- [Directions for this task]: Copy each line of the entries beneath that contains the word "而猫咪图层".

- [Dataset excerpts]:
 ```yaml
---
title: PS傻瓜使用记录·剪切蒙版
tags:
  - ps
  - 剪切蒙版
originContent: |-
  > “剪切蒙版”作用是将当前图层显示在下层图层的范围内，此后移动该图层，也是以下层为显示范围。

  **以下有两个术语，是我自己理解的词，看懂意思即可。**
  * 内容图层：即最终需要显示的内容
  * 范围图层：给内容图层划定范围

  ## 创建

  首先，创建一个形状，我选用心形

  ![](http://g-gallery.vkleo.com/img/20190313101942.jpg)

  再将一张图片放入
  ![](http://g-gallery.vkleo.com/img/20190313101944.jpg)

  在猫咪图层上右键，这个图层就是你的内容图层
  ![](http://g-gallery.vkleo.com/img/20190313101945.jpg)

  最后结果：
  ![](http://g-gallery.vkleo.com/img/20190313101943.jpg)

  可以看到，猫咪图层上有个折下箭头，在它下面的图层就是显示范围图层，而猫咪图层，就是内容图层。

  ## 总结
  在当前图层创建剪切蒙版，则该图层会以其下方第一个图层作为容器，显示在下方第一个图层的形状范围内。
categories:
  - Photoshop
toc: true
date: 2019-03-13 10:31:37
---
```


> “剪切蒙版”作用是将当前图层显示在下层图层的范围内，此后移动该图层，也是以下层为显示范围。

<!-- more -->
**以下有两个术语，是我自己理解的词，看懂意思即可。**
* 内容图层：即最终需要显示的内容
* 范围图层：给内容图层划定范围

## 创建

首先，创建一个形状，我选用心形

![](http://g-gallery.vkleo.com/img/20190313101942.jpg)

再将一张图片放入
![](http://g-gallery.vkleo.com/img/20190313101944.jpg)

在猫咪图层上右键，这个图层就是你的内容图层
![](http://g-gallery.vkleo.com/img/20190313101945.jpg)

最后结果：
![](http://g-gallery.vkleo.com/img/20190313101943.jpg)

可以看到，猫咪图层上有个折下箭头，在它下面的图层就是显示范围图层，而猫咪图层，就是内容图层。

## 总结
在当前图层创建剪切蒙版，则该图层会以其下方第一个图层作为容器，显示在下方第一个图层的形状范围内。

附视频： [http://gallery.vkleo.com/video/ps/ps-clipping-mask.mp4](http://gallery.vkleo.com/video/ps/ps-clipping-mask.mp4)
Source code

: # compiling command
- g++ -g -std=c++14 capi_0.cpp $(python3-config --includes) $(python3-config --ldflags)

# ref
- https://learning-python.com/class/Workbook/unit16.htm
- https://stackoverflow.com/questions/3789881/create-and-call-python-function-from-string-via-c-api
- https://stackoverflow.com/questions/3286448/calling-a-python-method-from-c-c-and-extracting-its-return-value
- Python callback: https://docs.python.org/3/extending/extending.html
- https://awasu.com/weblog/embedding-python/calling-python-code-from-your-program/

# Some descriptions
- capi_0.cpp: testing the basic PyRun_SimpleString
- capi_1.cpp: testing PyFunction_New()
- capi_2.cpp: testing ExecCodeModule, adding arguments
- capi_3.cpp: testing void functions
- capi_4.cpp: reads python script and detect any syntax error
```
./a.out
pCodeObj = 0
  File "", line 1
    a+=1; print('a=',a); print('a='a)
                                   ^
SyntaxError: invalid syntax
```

- [Result for this task]:
  可以看到，猫咪图层上有个折下箭头，在它下面的图层就是显示范围图层，而猫咪图层，就是内容图层。
可以看到，猫咪图层上有个折下箭头，在它下面的图层就是显示范围图层，而猫咪图层，就是内容图层。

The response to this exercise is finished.